When you think about all of this in the context of your own work experience, the dynamic nature of the continuum can indeed become more evident. For instance, when most of us are in a set of circumstances where we are learning something new that is both challenging and intrinsically rewarding, engagement is rarely an issue. When we have mastered those tasks, and they become routine, it is both predictable and normal for engagement to temporarily and periodically fade, fall off or slip. In Situational Leadership® language, this is referred to as “regression.” If regression is not addressed, it is also predictable that a lack of engagement can morph into active disengagement. When it comes right down to it, there are two people that can effectively address that dynamic: the employee and the manager of that employee.

Employee

With as much time as all of us spend at work it’s hard to explain why more of us don’t take increasing amounts of ownership in our own engagement. In the spirit of speaking truth to power, there are potential risks to following this path. But there are also potential benefits of significance. Here are three commonsense suggestions that by no means are common practice:

  1. Step back: Take some time away from your job to thoughtfully consider what’s different or what’s missing. Start with how you feel and get to the root cause(s) of why you feel that way.
  2. Create a plan: What needs to change for you to start feeling better and for your engagement to improve in specific and actionable terms? Of significance importance: The plan can’t just be about you and you alone! How does your plan help others on your team? Your manager? Productivity?
  3. Lead! Initiate with your manager and share your plan. At an absolute minimum, your manager will be more aware of where you are and why. And you will be more aware of how much your manager cares about you and your circumstances.

Manager

If you are a manager, hopefully, nobody needs to tell you about the importance of employee engagement. Generally speaking, employees that give discretionary effort learn quicker, produce more and stick around longer. Here are two ongoing practices managers can employ to respond to waning engagement:

  1. Measure engagement: Formally, informally and relentlessly! Find out where people are on the engagement continuum. Distribute surveys that protect anonymity and provide baseline metrics. Incorporate poll questions into your weekly one-on-ones:
    1. “On a scale of 1- 5, where is your engagement this week and why?”
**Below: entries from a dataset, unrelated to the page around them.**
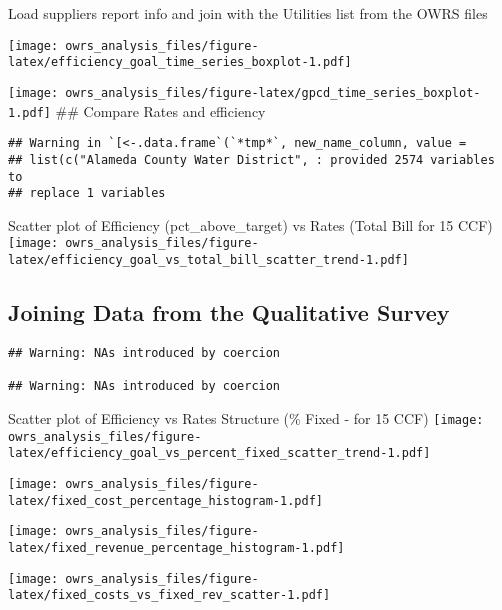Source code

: \documentclass[]{article}
\begin{document}
Load suppliers report info and join with the Utilities list from the
OWRS files

\texttt{[image: owrs\_analysis\_files/figure-latex/efficiency\_goal\_time\_series\_boxplot-1.pdf]}

\texttt{[image: owrs\_analysis\_files/figure-latex/gpcd\_time\_series\_boxplot-1.pdf]}
\#\# Compare Rates and efficiency

\begin{verbatim}
## Warning in `[<-.data.frame`(`*tmp*`, new_name_column, value =
## list(c("Alameda County Water District", : provided 2574 variables to
## replace 1 variables
\end{verbatim}

Scatter plot of Efficiency (pct\_above\_target) vs Rates (Total Bill for
15 CCF)
\texttt{[image: owrs\_analysis\_files/figure-latex/efficiency\_goal\_vs\_total\_bill\_scatter\_trend-1.pdf]}

\subsection{Joining Data from the Qualitative
Survey}\label{joining-data-from-the-qualitative-survey}

\begin{verbatim}
## Warning: NAs introduced by coercion

## Warning: NAs introduced by coercion
\end{verbatim}

Scatter plot of Efficiency vs Rates Structure (\% Fixed - for 15 CCF)
\texttt{[image: owrs\_analysis\_files/figure-latex/efficiency\_goal\_vs\_percent\_fixed\_scatter\_trend-1.pdf]}

\texttt{[image: owrs\_analysis\_files/figure-latex/fixed\_cost\_percentage\_histogram-1.pdf]}

\texttt{[image: owrs\_analysis\_files/figure-latex/fixed\_revenue\_percentage\_histogram-1.pdf]}

\texttt{[image: owrs\_analysis\_files/figure-latex/fixed\_costs\_vs\_fixed\_rev\_scatter-1.pdf]}
\end{document}
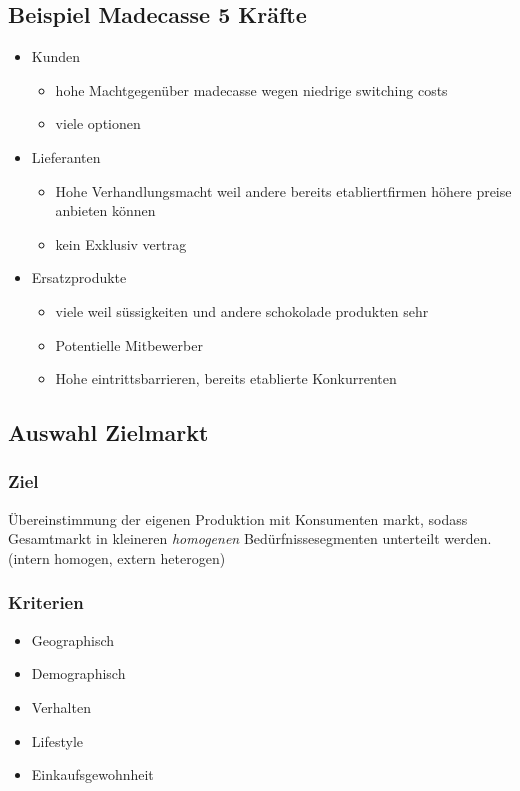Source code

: \documentclass[a4paper]{article}
\begin{document}
    \subsection{Beispiel Madecasse 5 Kräfte}
    \begin{itemize}
        \item Kunden
        \begin{itemize}
            \item hohe Machtgegenüber madecasse wegen niedrige switching costs
            \item viele optionen
        \end{itemize}
        \item Lieferanten
        \begin{itemize}
            \item Hohe Verhandlungsmacht weil andere bereits etabliertfirmen höhere preise anbieten können
            \item kein Exklusiv vertrag
        \end{itemize}
        \item Ersatzprodukte
        \begin{itemize}
                
        \item viele weil süssigkeiten und andere schokolade produkten sehr
        \item Potentielle Mitbewerber
        \item Hohe eintrittsbarrieren, bereits etablierte Konkurrenten
    \end{itemize}
    \end{itemize}

    \subsection{Auswahl Zielmarkt}
    \subsubsection{Ziel}
    Übereinstimmung der eigenen Produktion mit Konsumenten markt, sodass Gesamtmarkt in kleineren \textit{homogenen} Bedürfnissesegmenten unterteilt werden. (intern homogen, extern heterogen)

    \subsubsection{Kriterien}
    \begin{itemize}
        \item Geographisch
        \item Demographisch
        \item Verhalten
        \item Lifestyle
        \item Einkaufsgewohnheit
    \end{itemize}
\end{document}
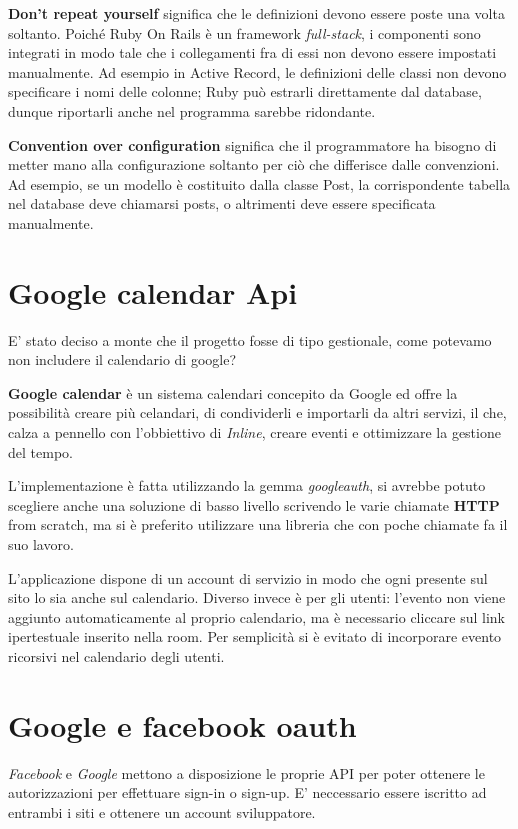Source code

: 	\textbf{Don't repeat yourself} significa che le definizioni devono essere poste una volta soltanto. Poiché Ruby On Rails è un framework \textit{full-stack}, i componenti sono integrati in modo tale che i collegamenti fra di essi non devono essere impostati manualmente. Ad esempio in Active Record, le definizioni delle classi non devono specificare i nomi delle colonne; Ruby può estrarli direttamente dal database, dunque riportarli anche nel programma sarebbe ridondante.
	
	\textbf{Convention over configuration} significa che il programmatore ha bisogno di metter mano alla configurazione soltanto per ciò che differisce dalle convenzioni. Ad esempio, se un modello è costituito dalla classe Post, la corrispondente tabella nel database deve chiamarsi posts, o altrimenti deve essere specificata manualmente.
	
	\section{Google calendar Api}
	E' stato deciso a monte che il progetto fosse di tipo gestionale, come potevamo non includere il calendario di google?
	
	\textbf{Google calendar} è un  sistema calendari concepito da Google ed offre la possibilità creare più celandari, di condividerli e importarli da altri servizi, il che, calza a pennello con l'obbiettivo di \textit{Inline}, creare eventi e ottimizzare la gestione del tempo.

	L'implementazione è fatta utilizzando la gemma \textit{googleauth}, si avrebbe potuto scegliere anche una soluzione di basso livello scrivendo le varie chiamate \textbf{HTTP} from scratch, ma si è preferito utilizzare una libreria che con poche chiamate fa il suo lavoro.
	
	L'applicazione dispone di un account di servizio in modo che ogni presente sul sito lo sia anche sul calendario. Diverso invece è per gli utenti: l'evento non viene aggiunto automaticamente al proprio calendario, ma è necessario cliccare sul link ipertestuale inserito nella room. Per semplicità si è evitato di incorporare evento ricorsivi nel calendario degli utenti.
	
	\section{Google e facebook oauth}
	\textit{Facebook} e \textit{Google} mettono a disposizione le proprie API per poter ottenere le autorizzazioni per effettuare sign-in o sign-up. E' neccessario essere iscritto ad entrambi i siti e ottenere un account sviluppatore.
	
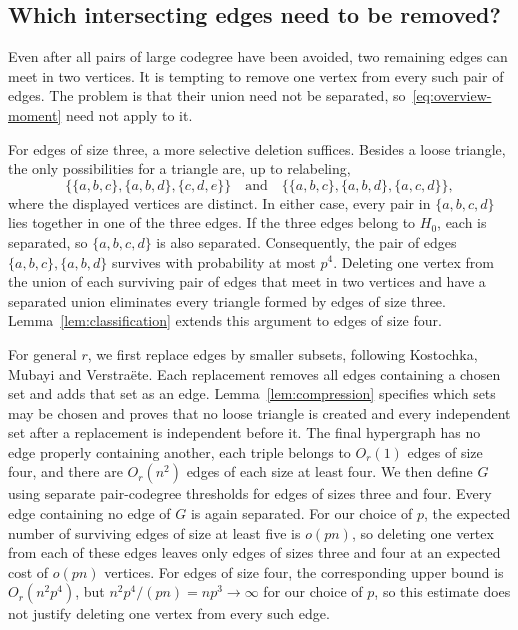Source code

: \documentclass[11pt]{article}
\numberwithin{equation}{section}
\theoremstyle{remark}
\begin{document}
\subsection{Which intersecting edges need to be removed?}
Even after all pairs of large codegree have been avoided, two remaining edges can meet in two vertices. It is tempting to remove one vertex from every such pair of edges. The problem is that their union need not be separated, so~\eqref{eq:overview-moment} need not apply to it.

For edges of size three, a more selective deletion suffices. Besides a loose triangle, the only possibilities for a triangle are, up to relabeling,
\[
 \{\{a,b,c\},\{a,b,d\},\{c,d,e\}\}
 \quad\text{and}\quad
 \{\{a,b,c\},\{a,b,d\},\{a,c,d\}\},
\]
where the displayed vertices are distinct. In either case, every pair in $\{a,b,c,d\}$ lies together in one of the three edges. If the three edges belong to $H_0$, each is separated, so $\{a,b,c,d\}$ is also separated. Consequently, the pair of edges $\{a,b,c\},\{a,b,d\}$ survives with probability at most $p^4$. Deleting one vertex from the union of each surviving pair of edges that meet in two vertices and have a separated union eliminates every triangle formed by edges of size three. Lemma~\ref{lem:classification} extends this argument to edges of size four.

For general $r$, we first replace edges by smaller subsets, following Kostochka, Mubayi and Verstra\"ete. Each replacement removes all edges containing a chosen set and adds that set as an edge. Lemma~\ref{lem:compression} specifies which sets may be chosen and proves that no loose triangle is created and every independent set after a replacement is independent before it. The final hypergraph has no edge properly containing another, each triple belongs to $O_r(1)$ edges of size four, and there are $O_r(n^2)$ edges of each size at least four. We then define $G$ using separate pair-codegree thresholds for edges of sizes three and four. Every edge containing no edge of $G$ is again separated. For our choice of $p$, the expected number of surviving edges of size at least five is $o(pn)$, so deleting one vertex from each of these edges leaves only edges of sizes three and four at an expected cost of $o(pn)$ vertices. For edges of size four, the corresponding upper bound is $O_r(n^2p^4)$, but $n^2p^4/(pn)=np^3\to\infty$ for our choice of $p$, so this estimate does not justify deleting one vertex from every such edge.
\end{document}
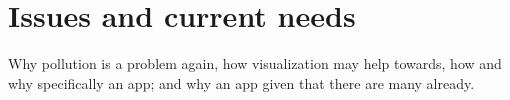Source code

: \section{Issues and current needs}
Why pollution is a problem again, how visualization may help towards, how and why specifically an app; and why an app given that there are many already.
Again, at a minimum, measuring, discussing and acting on implementable suggestions will send the message that you sincerely care (which is at least half the battle!).

  1. Make it Personal: In his book, “The Heart of Business,” Hubert Joly describes the role of a manager as follows:
    1. Understanding the noble purpose of the business (What value does the company provide?)
    2. Discovering the personal goals and aspirations of the people that work for you (What are their dreams?)
    3. Connecting the two (How can you help the people that work for you fulfill their dreams by helping to achieve the company’s noble purpose?)

All of that is to say that disengagement isn’t going anywhere and will never simply fix itself. Like most relationships, it boils down to two people that care enough to have candid discussions about root causes and realistic remedies.